● Data
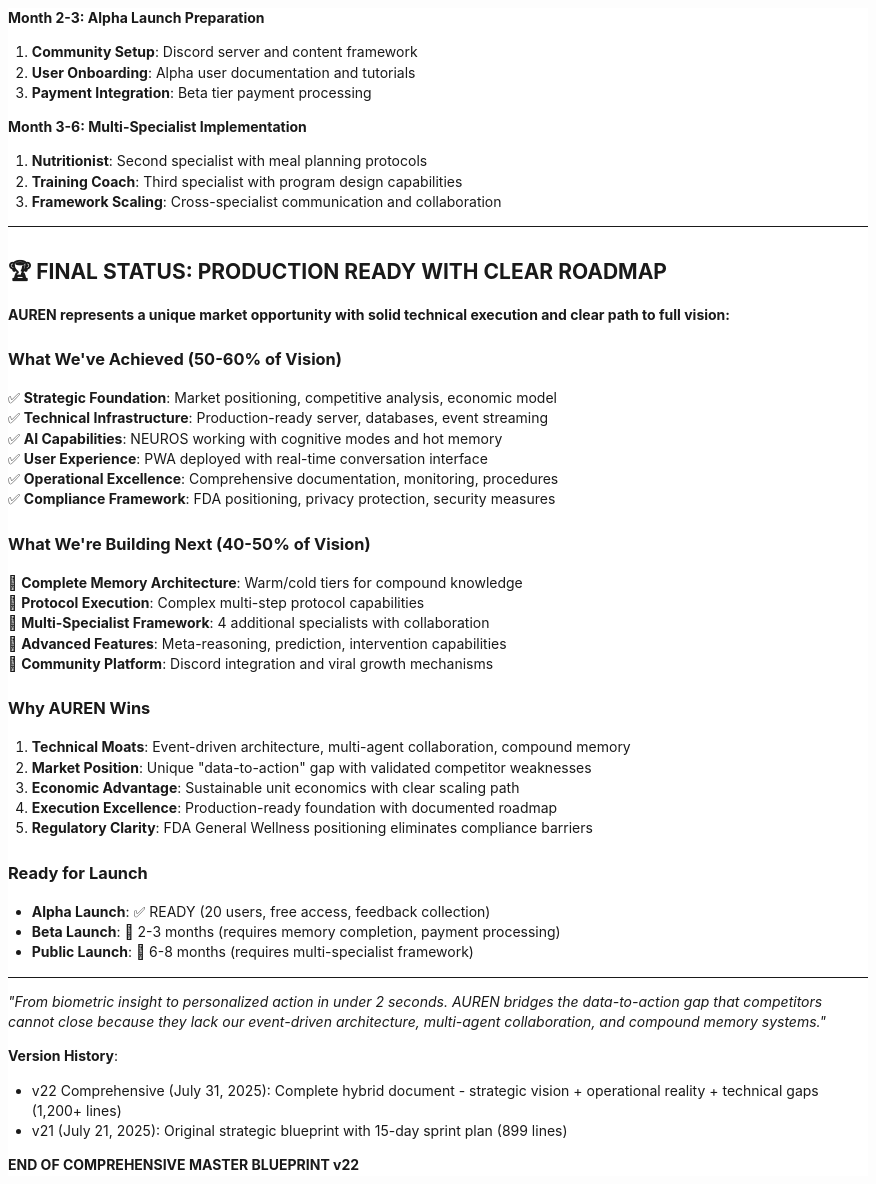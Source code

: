 **Month 2-3: Alpha Launch Preparation**
1. **Community Setup**: Discord server and content framework
2. **User Onboarding**: Alpha user documentation and tutorials
3. **Payment Integration**: Beta tier payment processing

**Month 3-6: Multi-Specialist Implementation**
1. **Nutritionist**: Second specialist with meal planning protocols
2. **Training Coach**: Third specialist with program design capabilities
3. **Framework Scaling**: Cross-specialist communication and collaboration

---

## 🏆 **FINAL STATUS: PRODUCTION READY WITH CLEAR ROADMAP**

**AUREN represents a unique market opportunity with solid technical execution and clear path to full vision:**

### **What We've Achieved (50-60% of Vision)**
✅ **Strategic Foundation**: Market positioning, competitive analysis, economic model  
✅ **Technical Infrastructure**: Production-ready server, databases, event streaming  
✅ **AI Capabilities**: NEUROS working with cognitive modes and hot memory  
✅ **User Experience**: PWA deployed with real-time conversation interface  
✅ **Operational Excellence**: Comprehensive documentation, monitoring, procedures  
✅ **Compliance Framework**: FDA positioning, privacy protection, security measures  

### **What We're Building Next (40-50% of Vision)**
🔧 **Complete Memory Architecture**: Warm/cold tiers for compound knowledge  
🔧 **Protocol Execution**: Complex multi-step protocol capabilities  
🔧 **Multi-Specialist Framework**: 4 additional specialists with collaboration  
🔧 **Advanced Features**: Meta-reasoning, prediction, intervention capabilities  
🔧 **Community Platform**: Discord integration and viral growth mechanisms  

### **Why AUREN Wins**
1. **Technical Moats**: Event-driven architecture, multi-agent collaboration, compound memory
2. **Market Position**: Unique "data-to-action" gap with validated competitor weaknesses  
3. **Economic Advantage**: Sustainable unit economics with clear scaling path
4. **Execution Excellence**: Production-ready foundation with documented roadmap
5. **Regulatory Clarity**: FDA General Wellness positioning eliminates compliance barriers

### **Ready for Launch**
- **Alpha Launch**: ✅ READY (20 users, free access, feedback collection)
- **Beta Launch**: 🔧 2-3 months (requires memory completion, payment processing)
- **Public Launch**: 🔧 6-8 months (requires multi-specialist framework)

---

*"From biometric insight to personalized action in under 2 seconds. AUREN bridges the data-to-action gap that competitors cannot close because they lack our event-driven architecture, multi-agent collaboration, and compound memory systems."*

**Version History**:
- v22 Comprehensive (July 31, 2025): Complete hybrid document - strategic vision + operational reality + technical gaps (1,200+ lines)
- v21 (July 21, 2025): Original strategic blueprint with 15-day sprint plan (899 lines)

**END OF COMPREHENSIVE MASTER BLUEPRINT v22**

● Task objective
Dropping every picture, restate the material word for word.

● Reply
Source code

: **Month 2-3: Alpha Launch Preparation**
1. **Community Setup**: Discord server and content framework
2. **User Onboarding**: Alpha user documentation and tutorials
3. **Payment Integration**: Beta tier payment processing

**Month 3-6: Multi-Specialist Implementation**
1. **Nutritionist**: Second specialist with meal planning protocols
2. **Training Coach**: Third specialist with program design capabilities
3. **Framework Scaling**: Cross-specialist communication and collaboration

---

## 🏆 **FINAL STATUS: PRODUCTION READY WITH CLEAR ROADMAP**

**AUREN represents a unique market opportunity with solid technical execution and clear path to full vision:**

### **What We've Achieved (50-60% of Vision)**
✅ **Strategic Foundation**: Market positioning, competitive analysis, economic model  
✅ **Technical Infrastructure**: Production-ready server, databases, event streaming  
✅ **AI Capabilities**: NEUROS working with cognitive modes and hot memory  
✅ **User Experience**: PWA deployed with real-time conversation interface  
✅ **Operational Excellence**: Comprehensive documentation, monitoring, procedures  
✅ **Compliance Framework**: FDA positioning, privacy protection, security measures  

### **What We're Building Next (40-50% of Vision)**
🔧 **Complete Memory Architecture**: Warm/cold tiers for compound knowledge  
🔧 **Protocol Execution**: Complex multi-step protocol capabilities  
🔧 **Multi-Specialist Framework**: 4 additional specialists with collaboration  
🔧 **Advanced Features**: Meta-reasoning, prediction, intervention capabilities  
🔧 **Community Platform**: Discord integration and viral growth mechanisms  

### **Why AUREN Wins**
1. **Technical Moats**: Event-driven architecture, multi-agent collaboration, compound memory
2. **Market Position**: Unique "data-to-action" gap with validated competitor weaknesses  
3. **Economic Advantage**: Sustainable unit economics with clear scaling path
4. **Execution Excellence**: Production-ready foundation with documented roadmap
5. **Regulatory Clarity**: FDA General Wellness positioning eliminates compliance barriers

### **Ready for Launch**
- **Alpha Launch**: ✅ READY (20 users, free access, feedback collection)
- **Beta Launch**: 🔧 2-3 months (requires memory completion, payment processing)
- **Public Launch**: 🔧 6-8 months (requires multi-specialist framework)

---

*"From biometric insight to personalized action in under 2 seconds. AUREN bridges the data-to-action gap that competitors cannot close because they lack our event-driven architecture, multi-agent collaboration, and compound memory systems."*

**Version History**:
- v22 Comprehensive (July 31, 2025): Complete hybrid document - strategic vision + operational reality + technical gaps (1,200+ lines)
- v21 (July 21, 2025): Original strategic blueprint with 15-day sprint plan (899 lines)

**END OF COMPREHENSIVE MASTER BLUEPRINT v22**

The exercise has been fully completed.